Estimation#

import numpy as np
import pandas as pd
import statsmodels.api as sm
from sklearn.linear_model import LogisticRegression
import seaborn as sns
import patsy
sns.set(rc={'figure.figsize':(11.7,8.27)})

n = 100
np.random.seed(0)
df = pd.DataFrame({
    "x1":np.random.normal(10,2,n),
    "e":np.random.normal(0,2,n)
})
y = 3 + 8*df["x1"] + df["e"]

OLS / WLS#

OLS and WLS solutions can be directly estimated using linear algebra.

OLS#

Given an OLS model:

\[Y = X\beta + \epsilon\]

If \(X'X\) is invertible (columns of X are independent), least squares solution \(\hat{\beta}\) is given by:

\[\hat{\beta} = (X'X)^{-1}X^Ty\]

e.g. many different ways to show this, one is by minimizing sum of squared errors:

https://web.stanford.edu/~mrosenfe/soc_meth_proj3/matrix_OLS_NYU_notes.pdf

\[e'e = (y-X\hat{\beta})'(y-X\hat{\beta})\]
\[e'e = y'y - 2\hat{\beta}X'y + \hat{\beta}X'X\hat{\beta}\]
\[\frac{\partial(e'e)}{\partial(\hat{\beta})} = -2X'y + 2X'X\hat{\beta} = 0\]

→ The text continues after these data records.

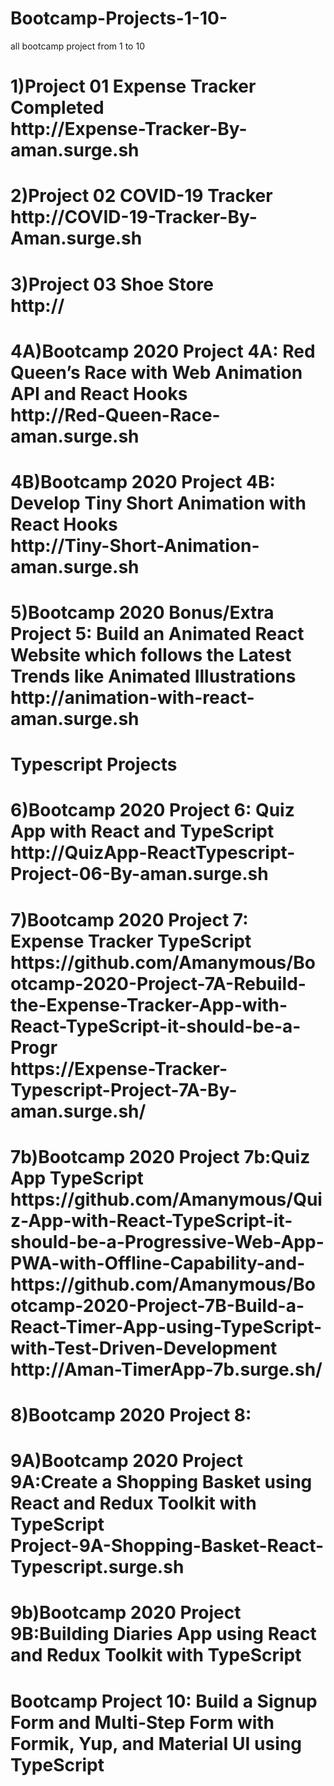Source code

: # Bootcamp-Projects-1-10-
all bootcamp project from 1 to 10
<h1>1)Project 01 Expense Tracker Completed<br/>http://Expense-Tracker-By-aman.surge.sh</h1>
<h1>2)Project 02 COVID-19 Tracker<br/>http://COVID-19-Tracker-By-Aman.surge.sh</h1>
<h1>3)Project 03 Shoe Store<br/>http://</h1>
<h1>4A)Bootcamp 2020 Project 4A: Red Queen’s Race with Web Animation API and React Hooks<br/>http://Red-Queen-Race-aman.surge.sh</h1>
<h1>4B)Bootcamp 2020 Project 4B: Develop Tiny Short Animation with React Hooks<br/>http://Tiny-Short-Animation-aman.surge.sh</h1>
<h1>5)Bootcamp 2020 Bonus/Extra Project 5: Build an Animated React Website which follows the Latest Trends like Animated Illustrations<br/>
http://animation-with-react-aman.surge.sh</h1>
<h1>Typescript Projects</h1>
<h1>6)Bootcamp 2020 Project 6: Quiz App with React and TypeScript<br/>http://QuizApp-ReactTypescript-Project-06-By-aman.surge.sh
</h1>
<h1>7)Bootcamp 2020 Project 7: Expense Tracker TypeScript<br/>https://github.com/Amanymous/Bootcamp-2020-Project-7A-Rebuild-the-Expense-Tracker-App-with-React-TypeScript-it-should-be-a-Progr<br/>https://Expense-Tracker-Typescript-Project-7A-By-aman.surge.sh/
</h1>
<h1>7b)Bootcamp 2020 Project 7b:Quiz App TypeScript<br/>https://github.com/Amanymous/Quiz-App-with-React-TypeScript-it-should-be-a-Progressive-Web-App-PWA-with-Offline-Capability-and-<br/>https://github.com/Amanymous/Bootcamp-2020-Project-7B-Build-a-React-Timer-App-using-TypeScript-with-Test-Driven-Development<br/>http://Aman-TimerApp-7b.surge.sh/</h1>
<h1>8)Bootcamp 2020 Project 8:</h1>
<h1>9A)Bootcamp 2020 Project 9A:Create a Shopping Basket using React and Redux Toolkit with TypeScript<br/>Project-9A-Shopping-Basket-React-Typescript.surge.sh</h1>
<h1>9b)Bootcamp 2020 Project 9B:Building Diaries App using React and Redux Toolkit with TypeScript<br/></h1>
<h1>Bootcamp Project 10: Build a Signup Form and Multi-Step Form with Formik, Yup, and Material UI using TypeScript<br/></h1>

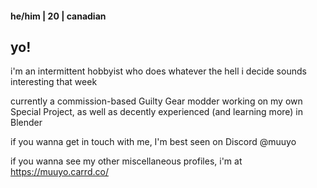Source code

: 

<!--
**muuyo/muuyo** is a ✨ _special_ ✨ repository because its `README.md` (this file) appears on your GitHub profile.

Here are some ideas to get you started:

- 🔭 I’m currently working on ...
- 🌱 I’m currently learning ...
- 👯 I’m looking to collaborate on ...
- 🤔 I’m looking for help with ...
- 💬 Ask me about ...
- 📫 How to reach me: ...
- 😄 Pronouns: ...
- ⚡ Fun fact: ...
-->
#### he/him | 20 | canadian
## yo!
i'm an intermittent hobbyist who does whatever the hell i decide sounds interesting that week

currently a commission-based Guilty Gear modder working on my own Special Project, as well as decently experienced (and learning more) in Blender

if you wanna get in touch with me, I'm best seen on Discord @muuyo

if you wanna see my other miscellaneous profiles, i'm at https://muuyo.carrd.co/
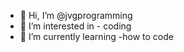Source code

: - 👋 Hi, I’m @jvgprogramming
- 👀 I’m interested in - coding  
- 🌱 I’m currently learning -how to code
<!---
jvgprogramming/jvgprogramming is a ✨ special ✨ repository because its `README.md` (this file) appears on your GitHub profile.
You can click the Preview link to take a look at your changes.
--->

gives us normal equations:

\[X'X\hat{\beta} = X'y\]

Then multiply by \((X'X)^{-1}\) on both sides

Least squares solution:#

\[\hat{\beta} = (X'X)^{-1}X^{-1}y\]
X = np.array(sm.add_constant(df[["x1"]], prepend=True))
# Least squares solution:
np.linalg.lstsq(X,y)
/tmp/ipykernel_91305/4115105844.py:2: FutureWarning: `rcond` parameter will change to the default of machine precision times ``max(M, N)`` where M and N are the input matrix dimensions.
To use the future default and silence this warning we advise to pass `rcond=None`, to keep using the old, explicitly pass `rcond=-1`.
  np.linalg.lstsq(X,y)
(array([2.00332183, 8.11469843]),
 array([422.86874168]),
 2,
 array([103.64946358,   1.94479008]))
# check
mod = sm.OLS(y, X)
mod.fit().summary()
OLS Regression Results
Dep. Variable: y R-squared: 0.984
Model: OLS Adj. R-squared: 0.984
Method: Least Squares F-statistic: 6201.
Date: Thu, 01 Jun 2023 Prob (F-statistic): 2.07e-90
Time: 12:45:47 Log-Likelihood: -213.99
No. Observations: 100 AIC: 432.0
Df Residuals: 98 BIC: 437.2
Df Model: 1
Covariance Type: nonrobust
coef std err t P>|t| [0.025 0.975]
const 2.0033 1.063 1.884 0.063 -0.107 4.113
x1 8.1147 0.103 78.745 0.000 7.910 8.319
Omnibus: 5.184 Durbin-Watson: 1.995
Prob(Omnibus): 0.075 Jarque-Bera (JB): 3.000
Skew: 0.210 Prob(JB): 0.223
Kurtosis: 2.262 Cond. No. 53.3


Notes:
[1] Standard Errors assume that the covariance matrix of the errors is correctly specified.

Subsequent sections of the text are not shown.